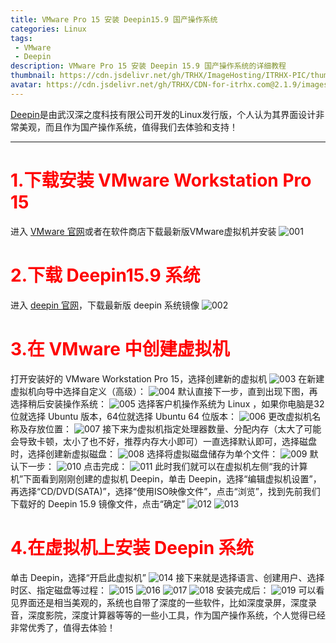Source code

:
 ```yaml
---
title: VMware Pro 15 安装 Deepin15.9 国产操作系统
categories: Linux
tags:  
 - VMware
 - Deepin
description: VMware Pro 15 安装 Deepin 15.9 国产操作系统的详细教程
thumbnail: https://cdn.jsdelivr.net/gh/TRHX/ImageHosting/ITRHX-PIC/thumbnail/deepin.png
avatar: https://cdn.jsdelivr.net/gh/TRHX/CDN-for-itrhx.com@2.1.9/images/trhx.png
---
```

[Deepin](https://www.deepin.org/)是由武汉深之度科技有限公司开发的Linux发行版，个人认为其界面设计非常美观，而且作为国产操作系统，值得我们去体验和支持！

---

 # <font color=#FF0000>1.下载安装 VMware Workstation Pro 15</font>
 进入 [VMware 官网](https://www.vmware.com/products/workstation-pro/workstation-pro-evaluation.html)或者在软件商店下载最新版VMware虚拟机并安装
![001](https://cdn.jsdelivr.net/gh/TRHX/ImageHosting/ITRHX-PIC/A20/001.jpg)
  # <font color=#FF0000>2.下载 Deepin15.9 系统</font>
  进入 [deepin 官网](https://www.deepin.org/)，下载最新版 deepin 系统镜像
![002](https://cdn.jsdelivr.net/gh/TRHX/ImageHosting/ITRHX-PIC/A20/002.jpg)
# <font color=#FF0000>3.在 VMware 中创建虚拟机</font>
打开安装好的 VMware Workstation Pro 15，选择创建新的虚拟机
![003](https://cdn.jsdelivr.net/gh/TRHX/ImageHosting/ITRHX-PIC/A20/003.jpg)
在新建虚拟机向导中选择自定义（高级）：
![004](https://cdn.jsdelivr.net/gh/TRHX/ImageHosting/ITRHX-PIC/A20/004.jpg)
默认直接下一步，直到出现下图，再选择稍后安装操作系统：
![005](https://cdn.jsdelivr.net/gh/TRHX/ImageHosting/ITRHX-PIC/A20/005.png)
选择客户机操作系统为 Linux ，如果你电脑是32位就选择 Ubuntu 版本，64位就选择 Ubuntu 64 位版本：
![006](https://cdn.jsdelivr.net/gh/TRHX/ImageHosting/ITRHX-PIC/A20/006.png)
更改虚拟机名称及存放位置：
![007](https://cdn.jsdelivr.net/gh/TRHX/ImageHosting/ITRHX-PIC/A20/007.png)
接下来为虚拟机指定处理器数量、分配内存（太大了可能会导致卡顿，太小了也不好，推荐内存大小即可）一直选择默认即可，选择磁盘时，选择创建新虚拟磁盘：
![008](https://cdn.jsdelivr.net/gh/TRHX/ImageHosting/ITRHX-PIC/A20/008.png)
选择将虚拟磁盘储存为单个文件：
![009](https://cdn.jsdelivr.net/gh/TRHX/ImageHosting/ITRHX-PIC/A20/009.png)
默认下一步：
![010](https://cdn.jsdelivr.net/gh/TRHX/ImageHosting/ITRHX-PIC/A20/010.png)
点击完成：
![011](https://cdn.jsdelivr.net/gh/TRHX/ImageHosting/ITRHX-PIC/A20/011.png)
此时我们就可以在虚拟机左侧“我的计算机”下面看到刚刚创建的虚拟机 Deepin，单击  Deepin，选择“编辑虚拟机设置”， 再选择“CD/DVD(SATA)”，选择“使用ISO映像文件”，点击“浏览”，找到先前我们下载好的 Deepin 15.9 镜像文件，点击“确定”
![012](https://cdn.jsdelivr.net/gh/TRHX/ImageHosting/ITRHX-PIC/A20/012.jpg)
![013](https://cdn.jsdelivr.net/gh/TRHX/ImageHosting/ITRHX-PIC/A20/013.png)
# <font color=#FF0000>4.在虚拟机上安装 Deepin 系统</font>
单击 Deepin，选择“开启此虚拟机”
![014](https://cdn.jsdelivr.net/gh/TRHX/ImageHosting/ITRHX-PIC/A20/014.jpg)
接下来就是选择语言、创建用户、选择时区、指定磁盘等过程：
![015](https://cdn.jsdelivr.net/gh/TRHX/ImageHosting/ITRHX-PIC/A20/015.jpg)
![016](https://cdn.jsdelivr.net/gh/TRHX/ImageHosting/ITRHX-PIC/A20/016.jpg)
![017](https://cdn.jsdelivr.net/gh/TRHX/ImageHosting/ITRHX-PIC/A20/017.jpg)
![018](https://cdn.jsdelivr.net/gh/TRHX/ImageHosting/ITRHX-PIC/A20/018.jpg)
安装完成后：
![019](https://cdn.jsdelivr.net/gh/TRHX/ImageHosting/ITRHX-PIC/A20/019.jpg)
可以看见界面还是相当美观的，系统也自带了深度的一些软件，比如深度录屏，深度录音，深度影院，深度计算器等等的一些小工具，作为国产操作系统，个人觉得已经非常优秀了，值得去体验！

● ● ● ● ●

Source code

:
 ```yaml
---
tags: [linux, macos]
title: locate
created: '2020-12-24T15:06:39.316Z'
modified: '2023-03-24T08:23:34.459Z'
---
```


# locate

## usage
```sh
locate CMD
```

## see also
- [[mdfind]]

● ● ● ● ●

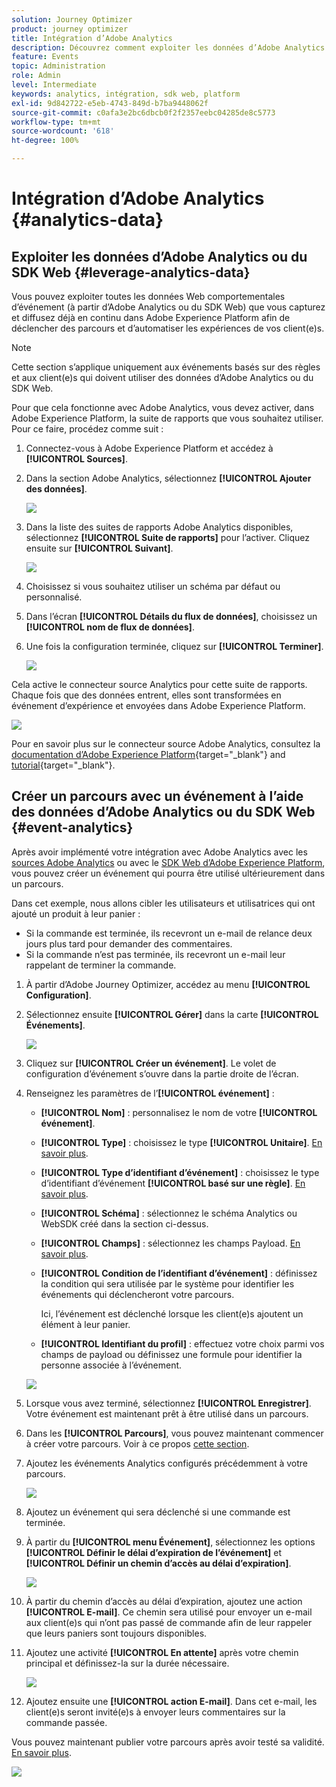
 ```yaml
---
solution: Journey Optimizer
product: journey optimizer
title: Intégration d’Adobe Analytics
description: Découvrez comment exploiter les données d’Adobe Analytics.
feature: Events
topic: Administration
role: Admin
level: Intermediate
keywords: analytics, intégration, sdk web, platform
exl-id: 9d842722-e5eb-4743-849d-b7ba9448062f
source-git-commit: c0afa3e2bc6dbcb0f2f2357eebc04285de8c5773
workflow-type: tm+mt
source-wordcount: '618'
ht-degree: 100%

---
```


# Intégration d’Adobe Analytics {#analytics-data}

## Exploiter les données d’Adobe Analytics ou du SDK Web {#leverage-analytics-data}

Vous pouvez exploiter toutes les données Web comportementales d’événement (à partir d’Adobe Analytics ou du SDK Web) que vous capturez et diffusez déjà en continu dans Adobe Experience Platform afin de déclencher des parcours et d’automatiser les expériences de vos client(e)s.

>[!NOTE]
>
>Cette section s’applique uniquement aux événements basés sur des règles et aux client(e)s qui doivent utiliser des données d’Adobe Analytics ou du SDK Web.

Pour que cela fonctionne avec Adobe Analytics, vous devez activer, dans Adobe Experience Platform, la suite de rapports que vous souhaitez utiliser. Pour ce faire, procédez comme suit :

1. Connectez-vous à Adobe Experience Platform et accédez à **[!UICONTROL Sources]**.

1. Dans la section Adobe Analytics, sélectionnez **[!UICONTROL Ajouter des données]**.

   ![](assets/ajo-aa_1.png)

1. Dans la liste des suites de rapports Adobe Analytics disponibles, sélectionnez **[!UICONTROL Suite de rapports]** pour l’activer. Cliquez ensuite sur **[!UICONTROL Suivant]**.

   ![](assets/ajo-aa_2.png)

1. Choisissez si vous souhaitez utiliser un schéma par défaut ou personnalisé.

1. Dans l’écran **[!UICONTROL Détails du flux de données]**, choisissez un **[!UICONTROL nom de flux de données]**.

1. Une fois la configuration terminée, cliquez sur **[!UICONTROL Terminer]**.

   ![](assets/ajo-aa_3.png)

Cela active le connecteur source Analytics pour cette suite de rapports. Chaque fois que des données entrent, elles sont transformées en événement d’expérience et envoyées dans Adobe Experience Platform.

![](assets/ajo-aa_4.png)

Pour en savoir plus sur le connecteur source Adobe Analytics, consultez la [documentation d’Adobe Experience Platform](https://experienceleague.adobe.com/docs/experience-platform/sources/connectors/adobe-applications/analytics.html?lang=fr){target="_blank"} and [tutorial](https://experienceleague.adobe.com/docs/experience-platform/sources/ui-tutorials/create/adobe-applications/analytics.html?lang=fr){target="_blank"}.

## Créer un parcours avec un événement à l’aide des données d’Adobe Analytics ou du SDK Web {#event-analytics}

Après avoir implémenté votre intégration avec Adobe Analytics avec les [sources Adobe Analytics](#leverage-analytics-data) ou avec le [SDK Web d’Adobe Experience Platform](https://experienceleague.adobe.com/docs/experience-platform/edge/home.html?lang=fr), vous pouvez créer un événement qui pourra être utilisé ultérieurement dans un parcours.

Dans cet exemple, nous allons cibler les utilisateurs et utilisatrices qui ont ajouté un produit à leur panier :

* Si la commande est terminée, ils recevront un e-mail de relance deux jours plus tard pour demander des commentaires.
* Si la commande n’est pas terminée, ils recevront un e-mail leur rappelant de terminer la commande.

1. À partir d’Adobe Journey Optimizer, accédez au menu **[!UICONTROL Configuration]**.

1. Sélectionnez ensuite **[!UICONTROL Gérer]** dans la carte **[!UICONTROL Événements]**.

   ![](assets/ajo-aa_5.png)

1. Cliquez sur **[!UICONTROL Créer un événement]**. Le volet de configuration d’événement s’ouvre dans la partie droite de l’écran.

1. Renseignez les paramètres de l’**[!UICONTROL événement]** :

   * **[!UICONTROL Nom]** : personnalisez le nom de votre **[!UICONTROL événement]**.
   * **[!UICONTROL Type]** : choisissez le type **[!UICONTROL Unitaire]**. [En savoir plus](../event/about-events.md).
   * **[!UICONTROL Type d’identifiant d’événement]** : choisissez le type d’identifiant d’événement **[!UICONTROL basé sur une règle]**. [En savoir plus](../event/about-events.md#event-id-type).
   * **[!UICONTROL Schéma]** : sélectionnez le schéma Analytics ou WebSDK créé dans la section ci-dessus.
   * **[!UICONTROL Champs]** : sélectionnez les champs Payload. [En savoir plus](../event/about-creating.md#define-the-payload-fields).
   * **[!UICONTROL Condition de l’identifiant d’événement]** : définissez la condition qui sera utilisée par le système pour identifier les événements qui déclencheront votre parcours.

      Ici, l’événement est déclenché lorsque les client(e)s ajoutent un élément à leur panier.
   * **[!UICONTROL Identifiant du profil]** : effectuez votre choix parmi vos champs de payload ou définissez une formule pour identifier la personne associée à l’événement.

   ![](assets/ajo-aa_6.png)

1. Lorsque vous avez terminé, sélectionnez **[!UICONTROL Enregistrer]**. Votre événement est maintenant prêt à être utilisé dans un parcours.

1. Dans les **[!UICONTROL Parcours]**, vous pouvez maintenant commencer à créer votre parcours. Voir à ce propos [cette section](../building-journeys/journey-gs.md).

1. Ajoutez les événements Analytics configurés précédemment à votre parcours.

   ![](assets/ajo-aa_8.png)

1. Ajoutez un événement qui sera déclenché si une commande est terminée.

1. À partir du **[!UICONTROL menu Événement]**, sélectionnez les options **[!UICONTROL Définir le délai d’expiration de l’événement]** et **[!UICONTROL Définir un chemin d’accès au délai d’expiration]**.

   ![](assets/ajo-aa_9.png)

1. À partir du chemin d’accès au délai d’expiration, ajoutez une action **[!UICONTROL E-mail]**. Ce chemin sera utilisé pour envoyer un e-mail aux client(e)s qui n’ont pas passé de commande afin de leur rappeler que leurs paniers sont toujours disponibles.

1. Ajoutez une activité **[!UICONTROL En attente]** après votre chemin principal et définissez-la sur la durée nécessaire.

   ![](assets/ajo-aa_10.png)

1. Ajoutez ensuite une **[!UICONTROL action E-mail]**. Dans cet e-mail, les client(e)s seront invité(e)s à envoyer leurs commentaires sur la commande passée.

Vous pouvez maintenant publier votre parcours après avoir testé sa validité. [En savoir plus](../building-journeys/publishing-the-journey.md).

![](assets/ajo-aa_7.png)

● ● ● ● ●

• _Goal of the exercise_: After reading through the material, report every line that holds "mail".

• _Reply_:
* Si la commande est terminée, ils recevront un e-mail de relance deux jours plus tard pour demander des commentaires.
* Si la commande n’est pas terminée, ils recevront un e-mail leur rappelant de terminer la commande.
1. À partir du chemin d’accès au délai d’expiration, ajoutez une action **[!UICONTROL E-mail]**. Ce chemin sera utilisé pour envoyer un e-mail aux client(e)s qui n’ont pas passé de commande afin de leur rappeler que leurs paniers sont toujours disponibles.
1. Ajoutez ensuite une **[!UICONTROL action E-mail]**. Dans cet e-mail, les client(e)s seront invité(e)s à envoyer leurs commentaires sur la commande passée.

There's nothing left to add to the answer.